This simulator is a python implementation of the FDA-approved UVa/Padova Simulator (2008 version) for research purpose only. The simulator includes 30 virtual patients, 10 adolescents, 10 adults, 10 children.

HOW TO CITE: Jinyu Xie. Simglucose v0.2.1 (2018) [Online]. Avaible: https://github.com/jxx123/simglucose. Accessed on: Month-Date-Year.

  • Note: simglucose only supports python3.
Animation CVGA Plot BG Trace Plot Risk Index Stats
animation screenshot CVGA BG Trace Plot Risk Index Stats

Main Features

  • Simulation enviroment follows OpenAI gym and rllab APIs. It returns observation, reward, done, info at each step, which means the simulator is "reinforcement-learning-ready".
  • Supports customized reward function. The reward function is a function of blood glucose measurements in the last hour. By default, the reward at each step is risk[t-1] - risk[t]. risk[t] is the risk index at time t defined in this paper.
  • Supports parallel computing. The simulator simulates mutliple patients parallelly using pathos multiprocessing package (you are free to turn parallel off by setting parallel=False).
  • The simulator provides a random scenario generator (from simglucose.simulation.scenario_gen import RandomScenario) and a customized scenario generator (from simglucose.simulation.scenario import CustomScenario). Commandline user-interface will guide you through the scenario settings.
  • The simulator provides the most basic basal-bolus controller for now. It provides very simple syntax to implement your own controller, like Model Predictive Control, PID control, reinforcement learning control, etc.
  • You can specify random seed in case you want to repeat your experiments.
  • The simulator will generate several plots for performance analysis after simulation. The plots include blood glucose trace plot, Control Variability Grid Analysis (CVGA) plot, statistics plot of blood glucose in different zones, risk indices statistics plot.
  • NOTE: animate and parallel cannot be set to True at the same time in macOS. Most backends of matplotlib in macOS is not thread-safe. Windows has not been tested. Let me know the results if anybody has tested it out.

Installation

It is highly recommended to use pip to install simglucose, follow this link to install pip.

Auto installation:

pip install simglucose

Manual installation:

git clone https://github.com/jxx123/simglucose.git
cd simglucose

If you have pip installed, then

pip install -e .

If you do not have pip, then

python setup.py install

If rllab (optional) is installed, the package will utilize some functionalities in rllab.

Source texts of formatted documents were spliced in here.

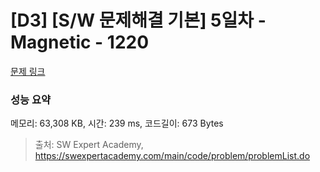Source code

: # [D3] [S/W 문제해결 기본] 5일차 - Magnetic - 1220 

[문제 링크](https://swexpertacademy.com/main/code/problem/problemDetail.do?contestProbId=AV14hwZqABsCFAYD) 

### 성능 요약

메모리: 63,308 KB, 시간: 239 ms, 코드길이: 673 Bytes



> 출처: SW Expert Academy, https://swexpertacademy.com/main/code/problem/problemList.do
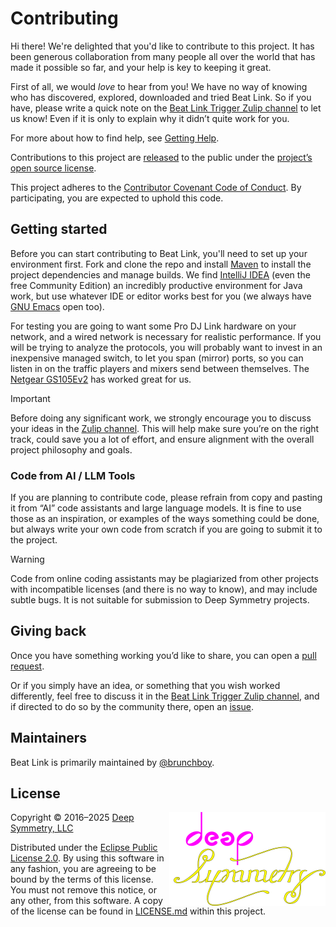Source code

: # Contributing

Hi there! We're delighted that you'd like to contribute to this project.
It has been generous collaboration from many people all over the world
that has made it possible so far, and your help is key to keeping it
great.

First of all, we would *love* to hear from you! We have no way of knowing who has discovered, explored, downloaded and tried Beat Link.
So if you have, please write a quick note on the [Beat Link Trigger Zulip channel][zulip] to let us know! Even if it is only to explain why it didn’t quite work for you.

For more about how to find help, see [Getting Help](GET_HELP.adoc).

Contributions to this project are [released][contributions-released] to the public under the [project’s open source license](LICENSE.md).

This project adheres to the [Contributor Covenant Code of Conduct][covenant].
By participating, you are expected to uphold this code.

## Getting started

Before you can start contributing to Beat Link, you'll need to set up
your environment first. Fork and clone the repo and install
[Maven][maven] to install the project dependencies and manage builds.
We find [IntelliJ IDEA][idea] (even the free Community Edition) an
incredibly productive environment for Java work, but use whatever IDE
or editor works best for you (we always have [GNU Emacs][emacs] open
too).

For testing you are going to want some Pro DJ Link hardware on your
network, and a wired network is necessary for realistic performance.
If you will be trying to analyze the protocols, you will probably want
to invest in an inexpensive managed switch, to let you span (mirror)
ports, so you can listen in on the traffic players and mixers send
between themselves. The [Netgear GS105Ev2][switch] has worked great
for us.

> [!IMPORTANT]
> Before doing any significant work, we strongly encourage you to discuss your ideas in the [Zulip channel][zulip].
> This will help make sure you’re on the right track, could save you a lot of effort, and ensure alignment with the overall project philosophy and goals.

### Code from AI / LLM Tools

If you are planning to contribute code, please refrain from copy and pasting it from “AI” code assistants and large language models.
It is fine to use those as an inspiration, or examples of the ways something could be done, but always write your own code from scratch if you are going to submit it to the project.

> [!WARNING]
> Code from online coding assistants may be plagiarized from other projects with incompatible licenses (and there is no way to know), and may include subtle bugs.
> It is not suitable for submission to Deep Symmetry projects.

## Giving back

Once you have something working you’d like to share, you can open a
[pull request][pulls].

Or if you simply have an idea, or something that you wish worked differently, feel free to discuss it in the [Beat Link Trigger Zulip channel][zulip], and if directed to do so by the community there, open an [issue][issues].

## Maintainers

Beat Link is primarily maintained by [@brunchboy][brunchboy].

## License

<a href="https://deepsymmetry.org"><img align="right" alt="Deep Symmetry" src="assets/DS-logo-github.png" width="250" height="150"></a>

Copyright © 2016–2025 [Deep Symmetry, LLC](http://deepsymmetry.org)

Distributed under the [Eclipse Public License
2.0](https://opensource.org/licenses/EPL-2.0). By using this software
in any fashion, you are agreeing to be bound by the terms of this
license. You must not remove this notice, or any other, from this
software. A copy of the license can be found in
[LICENSE.md](LICENSE.md) within this project.


[brunchboy]: https://github.com/brunchboy
[contributions-released]: https://help.github.com/articles/github-terms-of-service/#6-contributions-under-repository-license
[covenant]: https://contributor-covenant.org/
[deep-symmetry]: https://deepsymmetry.org
[emacs]: https://www.gnu.org/software/emacs/
[idea]: https://www.jetbrains.com/idea/
[issues]: https://github.com/Deep-Symmetry/beat-link/issues
[maven]: https://maven.apache.org
[pulls]: https://github.com/Deep-Symmetry/beat-link/pulls
[switch]: https://smile.amazon.com/gp/product/B00HGLVZLY/
[zulip]: https://deep-symmetry.zulipchat.com/#narrow/stream/275322-beat-link-trigger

Note: there might be some minor differences between auto install version and manual install version. Use git clone and manual installation to get the latest version.

Quick Start

Use simglucose as a simulator and test controllers

Run the simulator user interface

from simglucose.simulation.user_interface import simulate
simulate()

You are free to implement your own controller, and test it in the simulator. For example,

from simglucose.simulation.user_interface import simulate
from simglucose.controller.base import Controller, Action


class MyController(Controller):
    def __init__(self, init_state):
        self.init_state = init_state
        self.state = init_state

    def policy(self, observation, reward, done, **info):
        '''
        Every controller must have this implementation!
        ----
        Inputs:
        observation - a namedtuple defined in simglucose.simulation.env. For
                      now, it only has one entry: blood glucose level measured
                      by CGM sensor.
        reward      - current reward returned by environment
        done        - True, game over. False, game continues
        info        - additional information as key word arguments,
                      simglucose.simulation.env.T1DSimEnv returns patient_name
                      and sample_time
        ----
        Output:
        action - a namedtuple defined at the beginning of this file. The
                 controller action contains two entries: basal, bolus
        '''
        self.state = observation
        action = Action(basal=0, bolus=0)
        return action

    def reset(self):
        '''
        Reset the controller state to inital state, must be implemented
        '''
        self.state = self.init_state


ctrller = MyController(0)
simulate(controller=ctrller)

These two examples can also be found in examples\ folder.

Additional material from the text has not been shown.